Perhaps, since he was the party leader when Labour endorsed Winston Peters' typically irresponsible opportunism, the rest of them decided he could wear it. They made him Minister Responsible for Pike River Re-entry on top of the hefty portfolios of Justice, Courts, Treaty Negotiations and the intelligence agencies.

The first thing Little did was set up a new organisation, the Pike River Recovery Agency, to advise him on the safety of various mine entry methods. Last week he chose one. It looks like the same one put to the previous Government. It involves constructing air-tight chambers along the tunnel they call the drift, pumping in nitrogen to displace the methane and making the air progressively breathable.

Just as in 2013, they don't propose to go further than the point where the tunnel has collapsed about 2km in.

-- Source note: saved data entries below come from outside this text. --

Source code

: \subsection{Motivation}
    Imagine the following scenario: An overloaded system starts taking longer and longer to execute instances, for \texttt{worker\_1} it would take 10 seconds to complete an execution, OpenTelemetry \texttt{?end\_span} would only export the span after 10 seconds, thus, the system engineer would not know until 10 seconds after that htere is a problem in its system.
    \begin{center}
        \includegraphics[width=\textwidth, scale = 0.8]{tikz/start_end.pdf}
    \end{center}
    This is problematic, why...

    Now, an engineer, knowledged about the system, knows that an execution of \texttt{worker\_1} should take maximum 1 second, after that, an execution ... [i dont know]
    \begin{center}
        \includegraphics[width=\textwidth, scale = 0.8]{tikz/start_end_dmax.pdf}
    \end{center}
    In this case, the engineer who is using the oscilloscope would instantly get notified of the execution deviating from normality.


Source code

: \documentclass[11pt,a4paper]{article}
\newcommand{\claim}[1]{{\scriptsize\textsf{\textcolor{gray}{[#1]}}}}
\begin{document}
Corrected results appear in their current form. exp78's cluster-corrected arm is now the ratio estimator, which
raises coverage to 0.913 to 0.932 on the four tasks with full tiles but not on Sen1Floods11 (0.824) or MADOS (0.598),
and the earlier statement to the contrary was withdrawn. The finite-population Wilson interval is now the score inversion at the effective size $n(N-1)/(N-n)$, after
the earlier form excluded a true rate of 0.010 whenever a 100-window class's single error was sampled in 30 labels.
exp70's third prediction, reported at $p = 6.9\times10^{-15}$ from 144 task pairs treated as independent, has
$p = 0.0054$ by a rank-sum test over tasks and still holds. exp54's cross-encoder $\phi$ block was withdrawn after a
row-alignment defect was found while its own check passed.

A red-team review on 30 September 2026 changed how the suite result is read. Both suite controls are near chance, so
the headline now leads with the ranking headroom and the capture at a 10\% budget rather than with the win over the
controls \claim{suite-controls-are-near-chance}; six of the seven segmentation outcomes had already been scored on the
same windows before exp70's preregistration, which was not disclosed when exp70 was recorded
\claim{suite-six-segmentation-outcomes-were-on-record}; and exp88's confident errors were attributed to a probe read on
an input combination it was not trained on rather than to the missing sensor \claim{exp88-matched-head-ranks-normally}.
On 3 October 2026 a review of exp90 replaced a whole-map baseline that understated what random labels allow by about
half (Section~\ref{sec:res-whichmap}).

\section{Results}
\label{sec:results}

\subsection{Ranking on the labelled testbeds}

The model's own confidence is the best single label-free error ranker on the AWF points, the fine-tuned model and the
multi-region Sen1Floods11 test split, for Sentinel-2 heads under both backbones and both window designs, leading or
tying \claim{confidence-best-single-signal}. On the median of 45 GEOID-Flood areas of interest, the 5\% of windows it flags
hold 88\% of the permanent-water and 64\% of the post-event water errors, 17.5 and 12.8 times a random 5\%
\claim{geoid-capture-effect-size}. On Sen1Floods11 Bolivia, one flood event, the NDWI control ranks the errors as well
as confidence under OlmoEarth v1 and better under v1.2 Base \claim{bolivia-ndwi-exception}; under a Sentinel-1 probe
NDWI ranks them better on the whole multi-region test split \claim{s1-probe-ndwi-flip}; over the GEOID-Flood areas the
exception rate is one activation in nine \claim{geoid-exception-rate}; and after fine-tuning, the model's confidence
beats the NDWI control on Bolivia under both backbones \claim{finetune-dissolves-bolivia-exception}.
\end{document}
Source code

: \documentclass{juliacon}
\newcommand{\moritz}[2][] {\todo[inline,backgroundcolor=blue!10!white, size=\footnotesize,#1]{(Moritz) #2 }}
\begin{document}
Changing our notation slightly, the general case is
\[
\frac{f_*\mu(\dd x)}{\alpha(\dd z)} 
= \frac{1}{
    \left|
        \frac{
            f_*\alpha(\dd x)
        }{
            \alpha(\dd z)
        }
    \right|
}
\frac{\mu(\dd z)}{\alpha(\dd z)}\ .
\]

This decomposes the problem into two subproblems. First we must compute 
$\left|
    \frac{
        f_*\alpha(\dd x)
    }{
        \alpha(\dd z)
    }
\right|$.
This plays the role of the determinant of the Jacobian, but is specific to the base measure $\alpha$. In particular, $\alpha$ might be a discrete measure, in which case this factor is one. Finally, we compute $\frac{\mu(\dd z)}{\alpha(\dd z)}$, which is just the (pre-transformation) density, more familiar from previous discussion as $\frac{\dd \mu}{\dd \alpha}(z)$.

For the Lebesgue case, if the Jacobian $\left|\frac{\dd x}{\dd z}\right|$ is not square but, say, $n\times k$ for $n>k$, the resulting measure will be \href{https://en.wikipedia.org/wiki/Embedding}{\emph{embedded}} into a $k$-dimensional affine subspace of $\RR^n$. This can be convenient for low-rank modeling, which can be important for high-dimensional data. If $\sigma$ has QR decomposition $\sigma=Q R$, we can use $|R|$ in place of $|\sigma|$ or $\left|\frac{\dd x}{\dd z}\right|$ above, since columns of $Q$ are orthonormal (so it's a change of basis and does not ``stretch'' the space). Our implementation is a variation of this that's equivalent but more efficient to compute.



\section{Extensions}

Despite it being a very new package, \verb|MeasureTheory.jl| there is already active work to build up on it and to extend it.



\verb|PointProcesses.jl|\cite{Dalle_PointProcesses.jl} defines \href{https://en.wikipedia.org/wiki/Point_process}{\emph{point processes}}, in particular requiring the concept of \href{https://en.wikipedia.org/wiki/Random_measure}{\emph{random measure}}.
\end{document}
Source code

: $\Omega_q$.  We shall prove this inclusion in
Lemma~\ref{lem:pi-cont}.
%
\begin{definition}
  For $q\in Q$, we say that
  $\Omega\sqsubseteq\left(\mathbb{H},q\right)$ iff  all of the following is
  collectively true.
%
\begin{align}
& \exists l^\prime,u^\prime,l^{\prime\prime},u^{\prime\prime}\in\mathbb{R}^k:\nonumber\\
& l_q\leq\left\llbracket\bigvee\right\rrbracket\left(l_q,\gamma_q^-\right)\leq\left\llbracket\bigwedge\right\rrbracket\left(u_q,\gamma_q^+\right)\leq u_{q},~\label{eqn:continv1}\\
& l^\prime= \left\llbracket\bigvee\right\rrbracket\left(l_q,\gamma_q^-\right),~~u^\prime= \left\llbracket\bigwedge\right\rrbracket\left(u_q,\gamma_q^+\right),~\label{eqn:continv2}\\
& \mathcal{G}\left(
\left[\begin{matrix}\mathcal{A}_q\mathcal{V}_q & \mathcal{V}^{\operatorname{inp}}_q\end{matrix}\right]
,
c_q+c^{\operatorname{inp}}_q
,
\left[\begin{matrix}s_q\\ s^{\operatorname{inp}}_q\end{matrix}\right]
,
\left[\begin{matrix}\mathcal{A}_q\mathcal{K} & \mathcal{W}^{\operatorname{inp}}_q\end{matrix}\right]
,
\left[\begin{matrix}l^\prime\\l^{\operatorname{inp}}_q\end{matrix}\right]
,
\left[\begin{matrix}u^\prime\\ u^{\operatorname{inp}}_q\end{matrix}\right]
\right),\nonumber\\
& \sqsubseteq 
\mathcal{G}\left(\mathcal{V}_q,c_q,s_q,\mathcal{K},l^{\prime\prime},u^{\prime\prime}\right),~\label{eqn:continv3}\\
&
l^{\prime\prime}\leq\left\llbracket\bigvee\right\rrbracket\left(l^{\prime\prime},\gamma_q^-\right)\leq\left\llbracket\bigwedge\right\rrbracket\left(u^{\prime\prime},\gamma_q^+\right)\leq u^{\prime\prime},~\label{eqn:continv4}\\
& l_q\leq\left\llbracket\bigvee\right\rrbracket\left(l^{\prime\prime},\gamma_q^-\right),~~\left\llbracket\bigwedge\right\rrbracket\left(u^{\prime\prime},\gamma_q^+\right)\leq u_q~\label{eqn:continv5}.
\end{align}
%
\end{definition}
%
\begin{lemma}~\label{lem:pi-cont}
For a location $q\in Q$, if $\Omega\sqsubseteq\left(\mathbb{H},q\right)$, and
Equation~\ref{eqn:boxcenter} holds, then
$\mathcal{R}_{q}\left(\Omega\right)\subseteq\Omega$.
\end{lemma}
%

The only difference is that five years ago this plan was reportedly estimated to cost $7.2 million. Last week we were told it will cost $36m. This is madness.

We are spending $36m on a project that will not even reach the mine proper, where the 29 men were most likely working when it exploded. We are told we are spending this money for "the families" but we only ever see or hear from three of the bereaved, Anna Osborne, Sonya Rockhouse and Bernie Monk.

They were the only three we could see on TV around Little when he made his announcement last week. They were the only three that were filmed laying wreaths on the eighth anniversary of the disaster this week. Where are the rest? One or two have made it known they would like their loved ones left in peace. All but three have probably come to terms with grief, as you do.

Osborne, Rockhouse and Monk cannot have much hope of finding human remains in the drift, where one of Rockhouse's sons was when the mine exploded and he walked out, helping the only other fellow he came across. The inconsolable trio sound more hopeful the police will find evidence for a new prosecution.

They are aggrieved that a prosecution of Pike River Coal chief executive Peter Whittall on charges under the Health and Safety Act ended in an out of court settlement in 2013. That settlement, which saw the company's insurers pay out $3.4m to the families of the 29 and to the two survivors, was eminently sensible.

It was one of those deals lawyers do when both sides know the evidence against the accused is open to endless challenges and the case could run for months to the benefit of nobody but themselves. It is hard to imagine there is better evidence to be found among the debris in the drift to warrant this ridiculous expense.

How has a $7.2m re-entry plan become $36m anyway? Maybe it is just what happens when you set up a stand-alone agency to do a job previously done from a desk in a department. The PRRA website introduces a chief executive, chief operating officer, chief of staff, a communications adviser, a family reference group liaison officer, a principal staff officer ...

"Safety is paramount," they all say. If you listened closely last week, they're not definitely going further than a second chamber, a trifling 170m into the 2km tunnel. Beyond that, they say, it might not be safe. In other words, nothing has changed but the bill.